#### ASSIGNMENT:
Check every line of the data below for the word "lines" and say how many have it, without further comment.

#### WORKING DATA:
===============

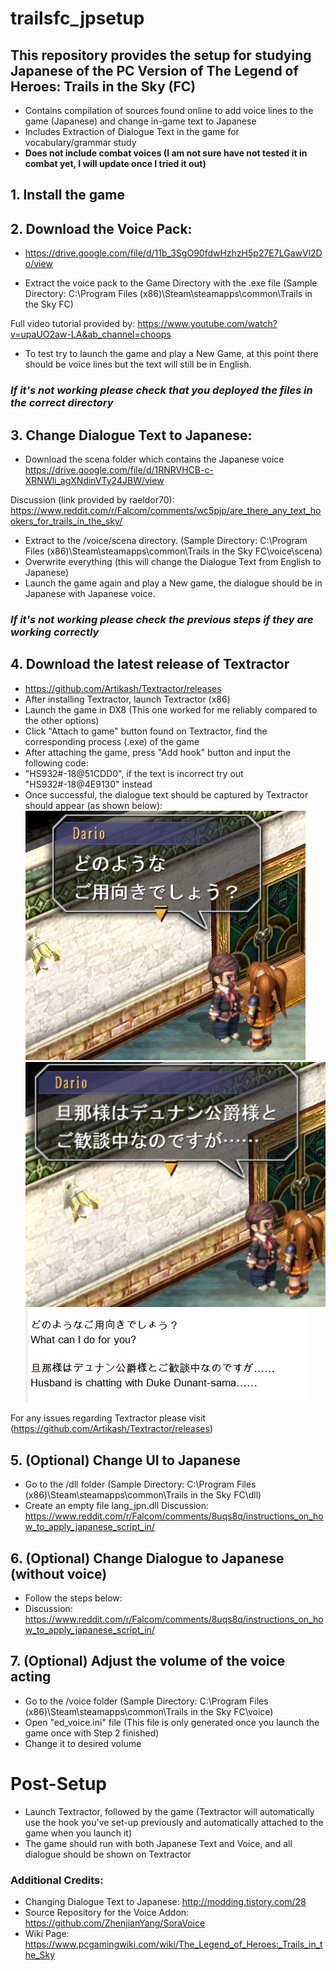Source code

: # trailsfc_jpsetup
## This repository provides the setup for studying Japanese of the PC Version of The Legend of Heroes: Trails in the Sky (FC)
- Contains compilation of sources found online to add voice lines to the game (Japanese) and change in-game text to Japanese
- Includes Extraction of Dialogue Text in the game for vocabulary/grammar study
- **Does not include combat voices (I am not sure have not tested it in combat yet, I will update once I tried it out)**
## 1. **Install the game**

## 2. **Download the Voice Pack:**
- https://drive.google.com/file/d/11b_3SgO90fdwHzhzH5p27E7LGawVl2Do/view

- Extract the voice pack to the Game Directory with the .exe file (Sample Directory: C:\Program Files (x86)\Steam\steamapps\common\Trails in the Sky FC)

Full video tutorial provided by: https://www.youtube.com/watch?v=upaUO2aw-LA&ab_channel=choops

- To test try to launch the game and play a New Game, at this point there should be voice lines but the text will still be in English.

### ***If it's not working please check that you deployed the files in the correct directory***

## 3. **Change Dialogue Text to Japanese:**
- Download the scena folder which contains the Japanese voice
https://drive.google.com/file/d/1RNRVHCB-c-XRNWli_agXNdinVTy24JBW/view

Discussion (link provided by raeldor70): https://www.reddit.com/r/Falcom/comments/wc5pjp/are_there_any_text_hookers_for_trails_in_the_sky/

- Extract to the /voice/scena directory. (Sample Directory: C:\Program Files (x86)\Steam\steamapps\common\Trails in the Sky FC\voice\scena)
- Overwrite everything (this will change the Dialogue Text from English to Japanese)
- Launch the game again and play a New game, the dialogue should be in Japanese with Japanese voice.

### ***If it's not working please check the previous steps if they are working correctly***

## 4. **Download the latest release of Textractor**
- https://github.com/Artikash/Textractor/releases
- After installing Textractor, launch Textractor (x86)
- Launch the game in DX8 (This one worked for me reliably compared to the other options)
- Click "Attach to game" button found on Textractor, find the corresponding process (.exe) of the game
- After attaching the game, press "Add hook" button and input the following code:
- "HS932#-18@51CDD0", if the text is incorrect try out "HS932#-18@4E9130" instead
- Once successful, the dialogue text should be captured by Textractor should appear (as shown below):
![Once successful the following should show up on Textractor1:](https://github.com/kurichon/trailsfc_jpsetup/blob/main/sample_textractor2.png)
![Once successful the following should show up on Textractor2:](https://github.com/kurichon/trailsfc_jpsetup/blob/main/sample_textractor3.png) 
![Once successful the following should show up on Textractor3:](https://github.com/kurichon/trailsfc_jpsetup/blob/main/sample_textractor.png)

For any issues regarding Textractor please visit (https://github.com/Artikash/Textractor/releases)

## 5. **(Optional) Change UI to Japanese**
- Go to the /dll folder (Sample Directory: C:\Program Files (x86)\Steam\steamapps\common\Trails in the Sky FC\dll)
- Create an empty file lang_jpn.dll
Discussion: https://www.reddit.com/r/Falcom/comments/8uqs8q/instructions_on_how_to_apply_japanese_script_in/
## 6. **(Optional) Change Dialogue to Japanese (without voice)**
- Follow the steps below:
- Discussion: https://www.reddit.com/r/Falcom/comments/8uqs8q/instructions_on_how_to_apply_japanese_script_in/
## 7. **(Optional) Adjust the volume of the voice acting**
- Go to the /voice folder (Sample Directory: C:\Program Files (x86)\Steam\steamapps\common\Trails in the Sky FC\voice)
- Open "ed_voice.ini" file (This file is only generated once you launch the game once with Step 2 finished)
- Change it to desired volume

# Post-Setup
- Launch Textractor, followed by the game (Textractor will automatically use the hook you've set-up previously and automatically attached to the game when you launch it)
- The game should run with both Japanese Text and Voice, and all dialogue should be shown on Textractor


### **Additional Credits:**
- Changing Dialogue Text to Japanese: http://modding.tistory.com/28
- Source Repository for the Voice Addon: https://github.com/ZhenjianYang/SoraVoice
- Wiki Page: https://www.pcgamingwiki.com/wiki/The_Legend_of_Heroes:_Trails_in_the_Sky
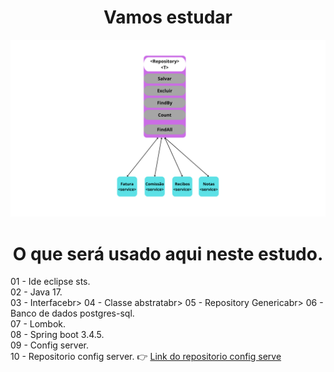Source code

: <h1 align="center"> 
  Vamos estudar  
</h1>

<p align="center">
  <img src="https://github.com/EduardoNofre/estudo-jpa-generics/blob/main/repositoryGenerico.png" alt="Sublime's custom image"/>  
</p>

<h1 align="center">
   O que será usado aqui neste estudo.
</h1>

01 - Ide eclipse sts.<br>
02 - Java 17.<br>
03 - Interfacebr>
04 - Classe abstratabr>
05 - Repository Genericabr>
06 - Banco de dados postgres-sql.<br>
07 - Lombok.<br>
08 - Spring boot 3.4.5.<br>
09 - Config server.<br>
10 - Repositorio config server. 👉 [Link do repositorio config serve](https://github.com/EduardoNofre/config-server-portal-noticias)<br>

===============

#### ANSWER BELOW:
2